■ RECORD SET

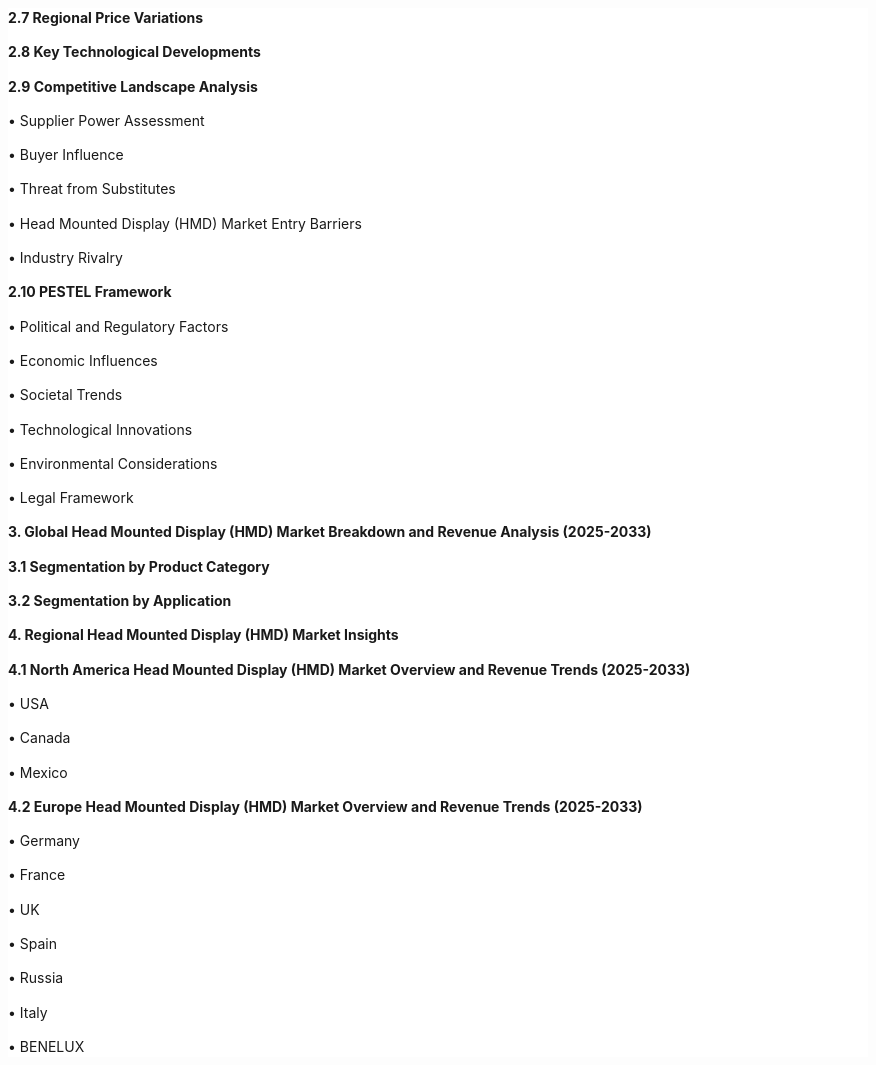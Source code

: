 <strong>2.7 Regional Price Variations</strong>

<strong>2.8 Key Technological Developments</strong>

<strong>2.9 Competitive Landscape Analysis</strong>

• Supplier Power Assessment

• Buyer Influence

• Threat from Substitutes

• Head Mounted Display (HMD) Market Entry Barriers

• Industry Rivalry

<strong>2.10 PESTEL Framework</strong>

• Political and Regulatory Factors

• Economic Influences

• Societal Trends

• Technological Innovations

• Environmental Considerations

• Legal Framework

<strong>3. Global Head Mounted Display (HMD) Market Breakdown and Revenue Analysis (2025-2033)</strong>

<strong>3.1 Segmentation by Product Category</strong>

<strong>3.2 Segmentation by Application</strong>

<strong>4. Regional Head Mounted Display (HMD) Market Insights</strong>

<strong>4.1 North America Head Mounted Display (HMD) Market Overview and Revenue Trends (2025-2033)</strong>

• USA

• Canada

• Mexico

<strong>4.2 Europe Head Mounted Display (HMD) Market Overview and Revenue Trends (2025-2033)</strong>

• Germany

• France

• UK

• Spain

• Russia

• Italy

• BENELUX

* * *

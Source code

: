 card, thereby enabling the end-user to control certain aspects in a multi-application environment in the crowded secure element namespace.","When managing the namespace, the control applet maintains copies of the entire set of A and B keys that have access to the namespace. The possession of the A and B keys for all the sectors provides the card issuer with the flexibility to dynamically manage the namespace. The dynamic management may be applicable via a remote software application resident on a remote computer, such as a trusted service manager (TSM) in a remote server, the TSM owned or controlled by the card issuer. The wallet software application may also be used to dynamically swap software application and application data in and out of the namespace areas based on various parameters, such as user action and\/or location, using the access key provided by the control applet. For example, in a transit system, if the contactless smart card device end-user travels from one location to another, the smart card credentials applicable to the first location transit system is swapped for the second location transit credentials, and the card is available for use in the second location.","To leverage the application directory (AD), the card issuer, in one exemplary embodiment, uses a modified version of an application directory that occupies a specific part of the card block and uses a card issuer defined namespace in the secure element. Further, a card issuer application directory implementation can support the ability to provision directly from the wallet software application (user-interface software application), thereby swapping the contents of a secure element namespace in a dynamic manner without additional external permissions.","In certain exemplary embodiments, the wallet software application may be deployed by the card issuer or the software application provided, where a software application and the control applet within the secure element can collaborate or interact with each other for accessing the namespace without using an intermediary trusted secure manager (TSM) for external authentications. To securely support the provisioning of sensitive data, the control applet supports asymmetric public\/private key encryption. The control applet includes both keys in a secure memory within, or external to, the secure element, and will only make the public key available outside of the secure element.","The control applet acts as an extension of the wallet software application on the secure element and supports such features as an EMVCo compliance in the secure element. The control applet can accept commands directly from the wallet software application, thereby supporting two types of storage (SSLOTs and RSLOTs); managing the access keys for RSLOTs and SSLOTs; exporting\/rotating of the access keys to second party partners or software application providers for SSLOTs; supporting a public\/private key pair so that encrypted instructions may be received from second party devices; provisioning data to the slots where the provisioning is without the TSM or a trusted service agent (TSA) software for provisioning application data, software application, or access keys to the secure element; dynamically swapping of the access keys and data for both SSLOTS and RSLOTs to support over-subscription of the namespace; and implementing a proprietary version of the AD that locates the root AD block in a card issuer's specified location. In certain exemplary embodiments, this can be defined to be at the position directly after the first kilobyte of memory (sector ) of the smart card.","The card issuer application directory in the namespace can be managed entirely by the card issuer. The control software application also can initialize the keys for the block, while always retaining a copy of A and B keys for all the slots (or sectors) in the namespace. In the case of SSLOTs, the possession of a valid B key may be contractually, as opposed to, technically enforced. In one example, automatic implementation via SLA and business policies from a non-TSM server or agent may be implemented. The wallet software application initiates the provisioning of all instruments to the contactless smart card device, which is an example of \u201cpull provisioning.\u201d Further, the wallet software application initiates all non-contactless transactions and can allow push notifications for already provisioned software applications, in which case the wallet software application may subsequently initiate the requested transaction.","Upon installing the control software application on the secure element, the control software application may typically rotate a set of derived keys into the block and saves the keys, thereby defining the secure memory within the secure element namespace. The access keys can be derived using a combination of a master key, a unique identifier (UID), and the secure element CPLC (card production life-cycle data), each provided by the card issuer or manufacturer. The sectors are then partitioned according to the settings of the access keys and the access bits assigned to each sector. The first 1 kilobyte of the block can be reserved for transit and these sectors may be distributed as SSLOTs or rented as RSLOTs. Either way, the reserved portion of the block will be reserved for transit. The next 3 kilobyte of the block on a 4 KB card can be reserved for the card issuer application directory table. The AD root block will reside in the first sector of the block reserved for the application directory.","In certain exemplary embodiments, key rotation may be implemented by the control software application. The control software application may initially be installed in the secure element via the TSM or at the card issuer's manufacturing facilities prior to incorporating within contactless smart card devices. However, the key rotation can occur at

...

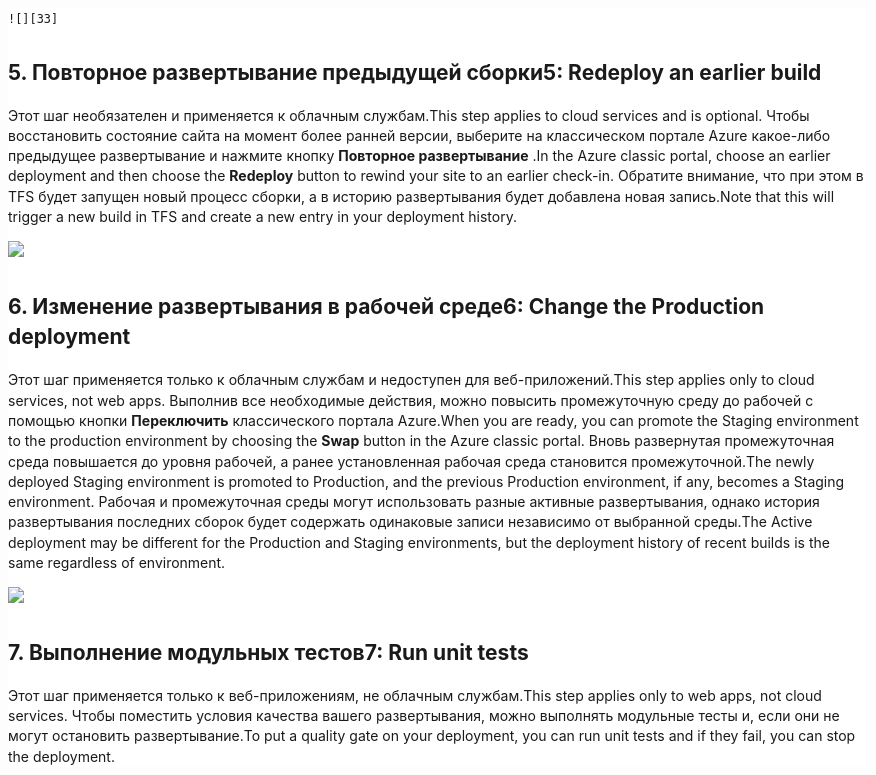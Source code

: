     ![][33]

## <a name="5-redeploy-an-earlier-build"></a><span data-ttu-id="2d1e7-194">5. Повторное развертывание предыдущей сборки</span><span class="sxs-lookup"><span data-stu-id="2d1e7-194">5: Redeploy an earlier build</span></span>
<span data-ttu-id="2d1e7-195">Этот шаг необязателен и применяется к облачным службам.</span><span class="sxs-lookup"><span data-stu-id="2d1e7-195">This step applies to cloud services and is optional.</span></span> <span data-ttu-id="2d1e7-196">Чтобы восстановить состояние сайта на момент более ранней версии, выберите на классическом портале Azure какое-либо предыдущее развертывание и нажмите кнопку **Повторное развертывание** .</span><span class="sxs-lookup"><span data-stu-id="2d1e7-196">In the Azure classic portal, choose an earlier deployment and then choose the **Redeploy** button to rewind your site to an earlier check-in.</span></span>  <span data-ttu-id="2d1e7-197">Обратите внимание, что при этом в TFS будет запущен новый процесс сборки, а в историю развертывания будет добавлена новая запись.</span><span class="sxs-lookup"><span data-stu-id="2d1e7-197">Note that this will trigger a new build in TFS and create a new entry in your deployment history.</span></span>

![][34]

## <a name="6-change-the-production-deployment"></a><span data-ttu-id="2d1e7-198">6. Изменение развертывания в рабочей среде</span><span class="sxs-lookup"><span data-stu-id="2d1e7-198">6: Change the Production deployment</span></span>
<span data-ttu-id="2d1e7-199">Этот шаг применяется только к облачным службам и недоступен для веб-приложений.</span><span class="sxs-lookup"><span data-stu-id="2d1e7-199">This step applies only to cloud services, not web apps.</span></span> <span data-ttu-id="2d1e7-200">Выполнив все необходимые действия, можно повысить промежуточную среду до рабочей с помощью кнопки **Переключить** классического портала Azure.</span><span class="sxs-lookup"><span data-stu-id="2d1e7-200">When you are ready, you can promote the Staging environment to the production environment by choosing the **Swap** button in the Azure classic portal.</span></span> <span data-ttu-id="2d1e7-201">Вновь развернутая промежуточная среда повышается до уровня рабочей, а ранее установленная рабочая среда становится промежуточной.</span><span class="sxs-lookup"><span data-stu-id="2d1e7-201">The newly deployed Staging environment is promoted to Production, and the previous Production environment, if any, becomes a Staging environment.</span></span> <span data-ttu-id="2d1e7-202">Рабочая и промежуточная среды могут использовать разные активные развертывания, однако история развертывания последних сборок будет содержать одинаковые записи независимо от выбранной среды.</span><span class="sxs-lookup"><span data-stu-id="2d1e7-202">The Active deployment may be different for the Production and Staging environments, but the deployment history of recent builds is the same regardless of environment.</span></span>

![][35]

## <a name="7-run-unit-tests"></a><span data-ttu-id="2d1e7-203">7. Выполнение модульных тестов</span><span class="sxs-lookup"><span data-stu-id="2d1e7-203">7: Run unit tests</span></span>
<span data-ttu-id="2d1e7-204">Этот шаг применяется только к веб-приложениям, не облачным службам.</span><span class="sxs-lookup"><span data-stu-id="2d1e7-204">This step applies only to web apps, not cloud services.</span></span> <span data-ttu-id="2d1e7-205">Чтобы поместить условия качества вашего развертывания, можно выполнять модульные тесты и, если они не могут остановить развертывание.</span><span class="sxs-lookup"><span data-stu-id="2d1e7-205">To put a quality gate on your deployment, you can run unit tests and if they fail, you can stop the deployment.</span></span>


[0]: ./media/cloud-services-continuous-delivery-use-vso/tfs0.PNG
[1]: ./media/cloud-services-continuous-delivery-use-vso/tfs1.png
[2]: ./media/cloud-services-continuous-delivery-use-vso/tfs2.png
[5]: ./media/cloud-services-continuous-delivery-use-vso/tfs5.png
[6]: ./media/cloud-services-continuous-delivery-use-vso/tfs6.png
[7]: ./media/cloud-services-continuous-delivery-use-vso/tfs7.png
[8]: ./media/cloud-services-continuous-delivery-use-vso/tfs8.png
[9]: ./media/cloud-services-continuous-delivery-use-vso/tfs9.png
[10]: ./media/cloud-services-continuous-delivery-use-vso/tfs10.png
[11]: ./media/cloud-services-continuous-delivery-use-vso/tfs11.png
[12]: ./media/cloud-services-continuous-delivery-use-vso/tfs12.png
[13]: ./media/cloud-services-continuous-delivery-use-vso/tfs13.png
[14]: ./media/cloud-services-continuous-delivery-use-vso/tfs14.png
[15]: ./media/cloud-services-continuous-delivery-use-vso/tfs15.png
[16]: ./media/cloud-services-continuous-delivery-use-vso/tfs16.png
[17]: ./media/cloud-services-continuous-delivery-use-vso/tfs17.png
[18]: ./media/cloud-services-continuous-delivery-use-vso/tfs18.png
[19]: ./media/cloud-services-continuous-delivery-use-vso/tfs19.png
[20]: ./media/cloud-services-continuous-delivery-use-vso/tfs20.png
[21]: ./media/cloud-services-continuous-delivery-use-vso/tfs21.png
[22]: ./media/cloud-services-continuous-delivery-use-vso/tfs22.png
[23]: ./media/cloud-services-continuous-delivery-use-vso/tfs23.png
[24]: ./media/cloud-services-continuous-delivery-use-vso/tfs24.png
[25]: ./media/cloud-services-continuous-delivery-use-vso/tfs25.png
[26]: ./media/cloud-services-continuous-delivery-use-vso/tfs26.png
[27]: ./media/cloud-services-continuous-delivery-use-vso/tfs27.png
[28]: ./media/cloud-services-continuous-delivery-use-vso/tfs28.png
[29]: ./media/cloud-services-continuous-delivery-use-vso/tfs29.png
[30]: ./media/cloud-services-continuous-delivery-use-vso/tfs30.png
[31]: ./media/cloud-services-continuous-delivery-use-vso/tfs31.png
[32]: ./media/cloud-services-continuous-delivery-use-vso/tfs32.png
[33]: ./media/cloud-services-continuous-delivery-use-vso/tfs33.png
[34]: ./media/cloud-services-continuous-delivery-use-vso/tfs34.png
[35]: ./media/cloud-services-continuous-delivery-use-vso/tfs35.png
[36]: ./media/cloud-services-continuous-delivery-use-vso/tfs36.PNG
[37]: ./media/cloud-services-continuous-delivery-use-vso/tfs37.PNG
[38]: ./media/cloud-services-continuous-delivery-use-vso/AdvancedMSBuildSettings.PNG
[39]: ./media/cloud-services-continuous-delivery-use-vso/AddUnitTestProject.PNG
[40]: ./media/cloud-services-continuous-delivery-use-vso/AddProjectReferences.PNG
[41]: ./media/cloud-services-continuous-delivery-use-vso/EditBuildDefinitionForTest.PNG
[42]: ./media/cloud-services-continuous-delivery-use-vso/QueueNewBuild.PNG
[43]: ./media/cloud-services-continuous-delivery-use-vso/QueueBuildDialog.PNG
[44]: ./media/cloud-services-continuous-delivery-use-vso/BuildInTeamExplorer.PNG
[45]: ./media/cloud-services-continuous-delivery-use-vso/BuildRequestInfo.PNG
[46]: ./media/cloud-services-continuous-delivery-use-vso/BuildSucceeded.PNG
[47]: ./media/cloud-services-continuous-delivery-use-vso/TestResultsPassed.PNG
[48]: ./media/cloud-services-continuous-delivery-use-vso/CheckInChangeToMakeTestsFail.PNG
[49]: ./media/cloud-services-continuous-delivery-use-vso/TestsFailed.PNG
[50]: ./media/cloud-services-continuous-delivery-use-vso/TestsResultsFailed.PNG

■ YOUR GOAL
Your reply must consist of the number of lines in the material above that include "Overview", and nothing else.

■ OUTPUT
2